The Problem: Let $p: S^2\to P^2$ be the quotient map from the $2$-sphere $S^2$ to its projective plane $P^2$. Then $S^2$ has a countable basis $\{U_n\}$ implies that $P^2$ has a countable basis $\{p(U_n)\}$.
Source: Topology, $\mathit{2^d}$ edition by James Munkres.
My Attempt:
i) Suppose $\{y, -y\}\in P^2$, then $p(y)=\{y, -y\}$. Let $U_N$ be the basis element in $\{U_n\}$ that contains $y$, then $\{y, -y\}\in p(U_N)$.
ii) Suppose $\{y, -y\}\in p(U_1)\cap p(U_2)$; then there exists some $y_1\in U_1$ and some $y_2\in U_2$ such that $p(y_1)=p(y_2)=\{y, -y\}$. We need to show that there exists some $p(U_3)$ such that $\{y, -y\}\ni p(U_3)\subseteq p(U_1)\cap p(U_2)$.

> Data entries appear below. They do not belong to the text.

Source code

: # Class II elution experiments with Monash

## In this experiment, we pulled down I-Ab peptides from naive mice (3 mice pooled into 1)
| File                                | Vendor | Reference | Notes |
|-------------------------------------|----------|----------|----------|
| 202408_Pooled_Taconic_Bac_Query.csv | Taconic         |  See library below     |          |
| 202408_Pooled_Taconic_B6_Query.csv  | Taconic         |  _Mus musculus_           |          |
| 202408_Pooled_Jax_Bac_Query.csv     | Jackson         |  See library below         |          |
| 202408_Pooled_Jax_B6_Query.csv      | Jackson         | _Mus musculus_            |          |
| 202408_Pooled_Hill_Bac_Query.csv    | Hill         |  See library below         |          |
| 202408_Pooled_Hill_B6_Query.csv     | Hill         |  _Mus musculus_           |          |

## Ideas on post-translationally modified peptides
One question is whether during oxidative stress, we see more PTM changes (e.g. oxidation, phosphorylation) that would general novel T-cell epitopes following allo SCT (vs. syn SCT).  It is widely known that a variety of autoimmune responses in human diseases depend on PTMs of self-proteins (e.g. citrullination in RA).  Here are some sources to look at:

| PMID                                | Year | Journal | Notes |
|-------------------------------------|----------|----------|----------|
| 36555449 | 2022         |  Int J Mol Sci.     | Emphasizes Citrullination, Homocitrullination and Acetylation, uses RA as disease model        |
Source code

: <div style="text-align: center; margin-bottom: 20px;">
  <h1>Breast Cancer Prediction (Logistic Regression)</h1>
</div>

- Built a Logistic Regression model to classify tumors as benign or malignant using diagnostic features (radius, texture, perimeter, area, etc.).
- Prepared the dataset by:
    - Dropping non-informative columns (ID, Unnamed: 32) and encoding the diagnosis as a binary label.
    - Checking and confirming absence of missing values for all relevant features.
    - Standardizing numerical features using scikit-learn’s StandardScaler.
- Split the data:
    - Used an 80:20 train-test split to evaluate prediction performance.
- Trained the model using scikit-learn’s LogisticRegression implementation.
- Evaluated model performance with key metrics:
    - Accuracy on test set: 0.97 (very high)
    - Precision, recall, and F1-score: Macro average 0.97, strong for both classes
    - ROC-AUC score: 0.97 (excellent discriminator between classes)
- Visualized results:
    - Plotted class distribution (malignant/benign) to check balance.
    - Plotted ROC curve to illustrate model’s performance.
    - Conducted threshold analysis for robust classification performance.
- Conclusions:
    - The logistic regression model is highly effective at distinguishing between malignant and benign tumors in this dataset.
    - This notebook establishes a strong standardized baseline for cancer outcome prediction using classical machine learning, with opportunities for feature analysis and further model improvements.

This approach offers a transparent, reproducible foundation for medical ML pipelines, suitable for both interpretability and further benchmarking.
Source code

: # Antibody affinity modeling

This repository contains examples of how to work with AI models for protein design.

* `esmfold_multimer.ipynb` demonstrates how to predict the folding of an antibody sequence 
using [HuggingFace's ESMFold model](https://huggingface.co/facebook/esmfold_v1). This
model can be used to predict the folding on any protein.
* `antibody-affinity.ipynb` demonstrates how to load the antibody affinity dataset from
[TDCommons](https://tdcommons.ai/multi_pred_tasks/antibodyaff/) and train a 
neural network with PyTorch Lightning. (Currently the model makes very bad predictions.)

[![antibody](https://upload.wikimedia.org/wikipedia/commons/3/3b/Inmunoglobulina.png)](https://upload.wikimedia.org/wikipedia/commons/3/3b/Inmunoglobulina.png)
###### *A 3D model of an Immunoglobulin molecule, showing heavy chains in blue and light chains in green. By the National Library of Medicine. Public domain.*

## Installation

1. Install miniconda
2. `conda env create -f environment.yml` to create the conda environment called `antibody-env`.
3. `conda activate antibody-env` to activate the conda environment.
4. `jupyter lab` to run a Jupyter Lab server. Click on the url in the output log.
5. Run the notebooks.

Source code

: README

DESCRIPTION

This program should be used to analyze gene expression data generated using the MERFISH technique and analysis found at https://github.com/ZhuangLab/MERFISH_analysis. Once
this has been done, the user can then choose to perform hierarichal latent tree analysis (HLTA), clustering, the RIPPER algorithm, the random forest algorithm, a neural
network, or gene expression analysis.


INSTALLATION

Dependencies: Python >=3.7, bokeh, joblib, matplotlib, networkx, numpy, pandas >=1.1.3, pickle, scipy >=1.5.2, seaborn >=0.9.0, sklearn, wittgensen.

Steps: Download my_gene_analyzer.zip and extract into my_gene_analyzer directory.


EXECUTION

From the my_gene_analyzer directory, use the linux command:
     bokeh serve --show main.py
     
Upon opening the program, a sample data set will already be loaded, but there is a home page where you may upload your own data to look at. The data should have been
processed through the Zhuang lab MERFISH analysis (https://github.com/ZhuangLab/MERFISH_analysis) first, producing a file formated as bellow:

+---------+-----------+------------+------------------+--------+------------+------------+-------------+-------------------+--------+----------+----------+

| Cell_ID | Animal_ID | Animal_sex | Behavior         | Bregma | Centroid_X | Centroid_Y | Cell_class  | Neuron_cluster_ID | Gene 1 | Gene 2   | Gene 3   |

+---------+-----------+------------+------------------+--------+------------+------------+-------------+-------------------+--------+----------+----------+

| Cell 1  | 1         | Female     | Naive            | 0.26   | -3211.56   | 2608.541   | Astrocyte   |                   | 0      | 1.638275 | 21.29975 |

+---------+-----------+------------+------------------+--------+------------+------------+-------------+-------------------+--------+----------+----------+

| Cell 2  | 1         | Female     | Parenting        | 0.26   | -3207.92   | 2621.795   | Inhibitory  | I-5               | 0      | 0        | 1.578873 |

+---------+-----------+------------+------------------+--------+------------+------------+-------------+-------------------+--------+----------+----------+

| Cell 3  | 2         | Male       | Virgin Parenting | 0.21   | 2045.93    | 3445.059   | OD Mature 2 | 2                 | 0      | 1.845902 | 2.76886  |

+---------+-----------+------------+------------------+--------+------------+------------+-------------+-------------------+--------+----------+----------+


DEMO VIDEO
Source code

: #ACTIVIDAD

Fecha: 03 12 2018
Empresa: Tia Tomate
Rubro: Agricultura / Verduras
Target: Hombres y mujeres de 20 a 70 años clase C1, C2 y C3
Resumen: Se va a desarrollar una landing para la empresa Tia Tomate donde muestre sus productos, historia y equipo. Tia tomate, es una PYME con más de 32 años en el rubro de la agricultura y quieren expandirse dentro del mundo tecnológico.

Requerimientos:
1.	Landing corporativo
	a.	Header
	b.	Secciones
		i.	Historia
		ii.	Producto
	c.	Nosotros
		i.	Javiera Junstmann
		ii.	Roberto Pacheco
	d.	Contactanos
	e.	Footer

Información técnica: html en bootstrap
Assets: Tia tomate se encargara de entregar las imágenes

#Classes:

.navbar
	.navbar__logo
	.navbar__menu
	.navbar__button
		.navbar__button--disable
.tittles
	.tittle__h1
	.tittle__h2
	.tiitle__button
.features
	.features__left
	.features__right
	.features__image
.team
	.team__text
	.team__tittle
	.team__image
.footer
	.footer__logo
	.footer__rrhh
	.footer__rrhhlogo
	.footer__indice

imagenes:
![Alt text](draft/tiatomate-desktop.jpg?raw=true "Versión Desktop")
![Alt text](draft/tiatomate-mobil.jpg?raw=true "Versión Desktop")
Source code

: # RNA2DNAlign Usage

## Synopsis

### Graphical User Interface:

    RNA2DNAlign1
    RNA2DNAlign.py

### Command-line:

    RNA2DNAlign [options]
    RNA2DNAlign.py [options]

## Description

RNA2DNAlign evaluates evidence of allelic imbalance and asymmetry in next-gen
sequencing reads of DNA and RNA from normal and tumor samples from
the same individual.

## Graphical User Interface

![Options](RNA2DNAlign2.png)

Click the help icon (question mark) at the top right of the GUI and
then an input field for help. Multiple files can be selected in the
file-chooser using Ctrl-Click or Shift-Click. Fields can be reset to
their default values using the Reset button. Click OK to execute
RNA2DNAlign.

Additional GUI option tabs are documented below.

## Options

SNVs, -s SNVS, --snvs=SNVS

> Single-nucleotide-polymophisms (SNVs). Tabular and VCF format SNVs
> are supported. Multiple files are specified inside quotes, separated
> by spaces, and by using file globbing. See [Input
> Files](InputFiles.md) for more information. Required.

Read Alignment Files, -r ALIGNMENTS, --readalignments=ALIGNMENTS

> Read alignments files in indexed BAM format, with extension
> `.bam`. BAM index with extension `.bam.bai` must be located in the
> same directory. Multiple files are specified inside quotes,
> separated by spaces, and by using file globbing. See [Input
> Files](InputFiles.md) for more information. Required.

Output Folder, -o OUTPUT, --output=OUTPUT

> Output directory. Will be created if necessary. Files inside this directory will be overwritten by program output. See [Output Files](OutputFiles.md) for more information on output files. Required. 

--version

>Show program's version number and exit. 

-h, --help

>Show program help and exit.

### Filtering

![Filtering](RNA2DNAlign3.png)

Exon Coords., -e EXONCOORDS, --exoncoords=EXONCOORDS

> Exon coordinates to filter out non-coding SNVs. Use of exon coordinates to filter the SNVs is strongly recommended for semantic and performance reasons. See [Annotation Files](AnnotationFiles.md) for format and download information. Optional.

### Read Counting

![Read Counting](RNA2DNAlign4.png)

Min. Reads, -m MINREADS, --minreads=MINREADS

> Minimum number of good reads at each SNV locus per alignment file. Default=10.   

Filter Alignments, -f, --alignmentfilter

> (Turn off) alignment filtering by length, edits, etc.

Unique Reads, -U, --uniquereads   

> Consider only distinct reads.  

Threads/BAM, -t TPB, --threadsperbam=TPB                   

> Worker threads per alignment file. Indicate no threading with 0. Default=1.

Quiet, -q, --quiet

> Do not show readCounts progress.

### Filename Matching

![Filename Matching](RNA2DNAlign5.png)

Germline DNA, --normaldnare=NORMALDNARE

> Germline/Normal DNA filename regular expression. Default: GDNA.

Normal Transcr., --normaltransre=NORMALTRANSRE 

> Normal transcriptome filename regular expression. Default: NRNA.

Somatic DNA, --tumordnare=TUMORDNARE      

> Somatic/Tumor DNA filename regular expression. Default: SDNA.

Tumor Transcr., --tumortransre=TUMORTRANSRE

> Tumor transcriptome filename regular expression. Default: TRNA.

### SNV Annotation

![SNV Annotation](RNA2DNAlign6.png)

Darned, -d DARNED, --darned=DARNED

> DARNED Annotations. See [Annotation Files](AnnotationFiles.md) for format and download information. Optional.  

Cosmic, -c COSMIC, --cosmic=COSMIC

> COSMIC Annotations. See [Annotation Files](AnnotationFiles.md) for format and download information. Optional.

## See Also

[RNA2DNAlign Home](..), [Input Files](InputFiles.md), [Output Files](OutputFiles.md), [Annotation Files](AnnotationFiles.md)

Case I: $y_1=y_2=y$; then let $U_3$ be the basis element of $S^2$ such that $y\ni U_3\subseteq U_1\cap U_2$. $p(U_3)$ would then be the desire basis element in $P^2$.
Case II: $y_1\neq y_2$. That is, $y\in U_1$ and $-y\in U_2$ (or $-y\in U_1$ and $y\in U_2$). Screeching Halt.
My Question: the issue is that in Case II if neither $y$ nor $-y$ is in $U_1\cap U_2$, then we can't find a $U_3\subseteq U_1\cap U_2$ that contains either $y$ or $-y$, thus $\{y, -y\}\ni p(U_3)\subseteq p(U_1)\cap p(U_2)$ can never hold for any $U_3$. What am I missing? Any help would be greatly appreciated.
To finish Case II in the question, note $-y\in U_2\implies y\in -U_2$, thus $y\in U_1\cap-U_2$. Let $U_3\subseteq U_1\cap-U_2$ such that $y\in U_3$ ($U_3$ exists since $U_1\cap-U_2$ is open), then $\{y, -y\}\in P(U_3)\subseteq P(U_1)\cap P(-U_2)=P(U_1)\cap P(U_2)$, as desired.